(Information provided begins)
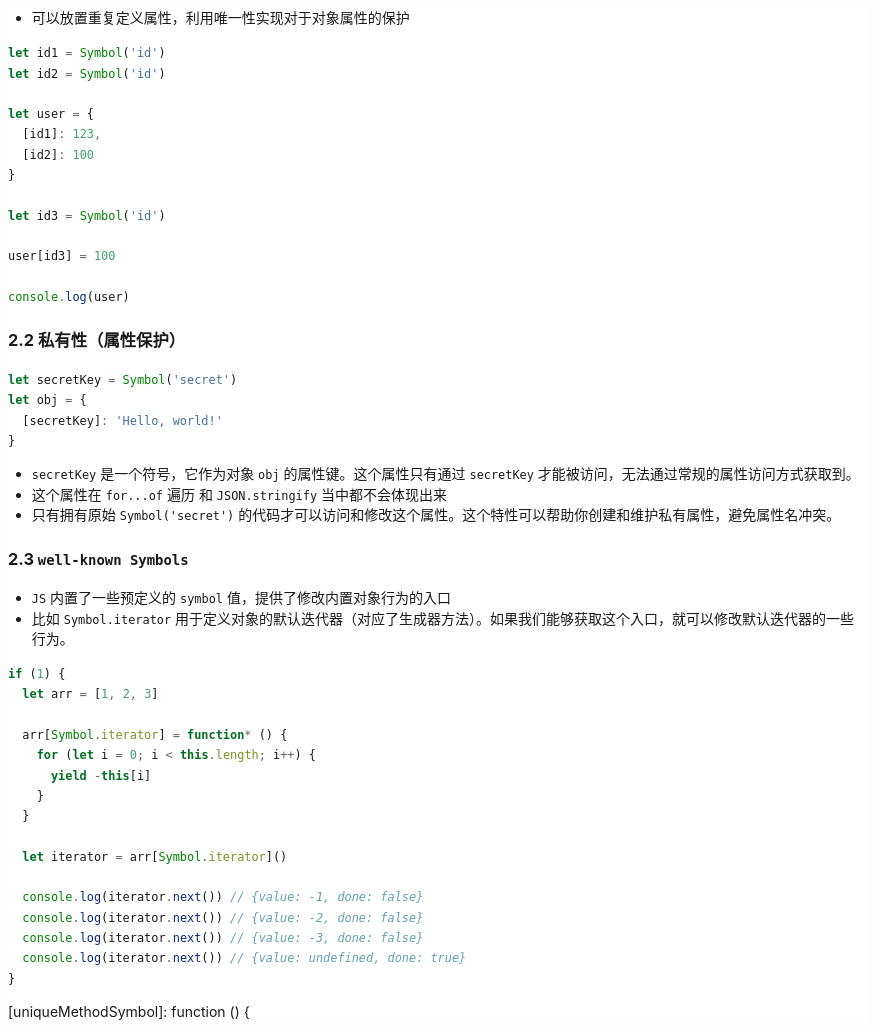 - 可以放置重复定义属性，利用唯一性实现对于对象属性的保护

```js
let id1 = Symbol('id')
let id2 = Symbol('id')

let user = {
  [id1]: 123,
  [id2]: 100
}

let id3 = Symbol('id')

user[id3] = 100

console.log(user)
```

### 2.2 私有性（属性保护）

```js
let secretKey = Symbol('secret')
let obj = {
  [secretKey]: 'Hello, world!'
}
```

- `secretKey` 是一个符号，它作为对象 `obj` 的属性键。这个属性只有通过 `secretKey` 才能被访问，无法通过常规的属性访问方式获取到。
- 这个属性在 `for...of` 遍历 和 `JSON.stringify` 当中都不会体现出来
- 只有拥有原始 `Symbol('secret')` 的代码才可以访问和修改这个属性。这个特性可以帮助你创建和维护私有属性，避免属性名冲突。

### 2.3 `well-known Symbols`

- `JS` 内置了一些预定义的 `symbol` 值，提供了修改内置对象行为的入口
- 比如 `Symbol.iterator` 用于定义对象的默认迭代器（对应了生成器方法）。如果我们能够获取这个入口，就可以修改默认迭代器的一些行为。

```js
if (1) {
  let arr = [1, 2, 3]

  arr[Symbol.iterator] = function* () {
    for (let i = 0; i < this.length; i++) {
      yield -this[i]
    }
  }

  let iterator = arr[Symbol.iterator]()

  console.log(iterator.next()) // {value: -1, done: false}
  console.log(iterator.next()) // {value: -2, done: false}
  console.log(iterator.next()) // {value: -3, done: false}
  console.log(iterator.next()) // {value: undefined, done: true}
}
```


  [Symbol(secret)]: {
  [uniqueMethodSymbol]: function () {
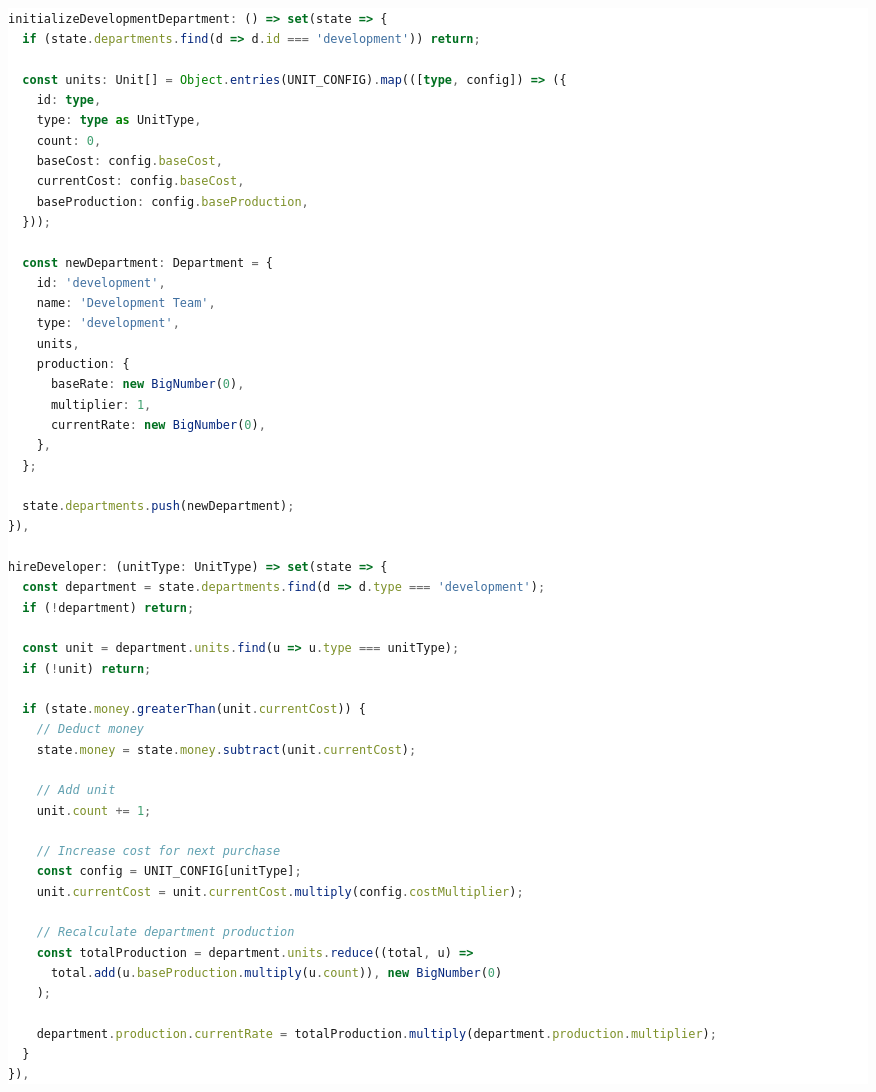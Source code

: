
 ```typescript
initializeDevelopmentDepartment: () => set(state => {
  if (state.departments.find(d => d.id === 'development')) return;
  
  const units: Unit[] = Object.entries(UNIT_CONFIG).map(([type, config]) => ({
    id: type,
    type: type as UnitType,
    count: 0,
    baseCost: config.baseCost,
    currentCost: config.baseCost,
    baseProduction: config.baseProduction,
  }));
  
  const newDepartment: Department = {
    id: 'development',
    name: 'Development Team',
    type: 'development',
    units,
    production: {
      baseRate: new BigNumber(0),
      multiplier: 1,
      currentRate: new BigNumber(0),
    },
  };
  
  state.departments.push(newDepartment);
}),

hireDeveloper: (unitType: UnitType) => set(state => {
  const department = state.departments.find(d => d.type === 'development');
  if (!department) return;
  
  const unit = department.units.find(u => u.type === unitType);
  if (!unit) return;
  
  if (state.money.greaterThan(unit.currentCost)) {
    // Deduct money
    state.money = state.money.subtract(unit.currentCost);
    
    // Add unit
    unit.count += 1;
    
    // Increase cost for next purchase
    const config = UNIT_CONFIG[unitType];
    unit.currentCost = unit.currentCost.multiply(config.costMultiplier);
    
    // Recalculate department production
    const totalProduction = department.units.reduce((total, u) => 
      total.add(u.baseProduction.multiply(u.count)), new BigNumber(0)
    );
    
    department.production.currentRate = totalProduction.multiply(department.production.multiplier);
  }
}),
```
(Information provided ends)
Go through the entries and copy each line holding the string "state".

initializeDevelopmentDepartment: () => set(state => {
  if (state.departments.find(d => d.id === 'development')) return;
  state.departments.push(newDepartment);
hireDeveloper: (unitType: UnitType) => set(state => {
  const department = state.departments.find(d => d.type === 'development');
  if (state.money.greaterThan(unit.currentCost)) {
    state.money = state.money.subtract(unit.currentCost);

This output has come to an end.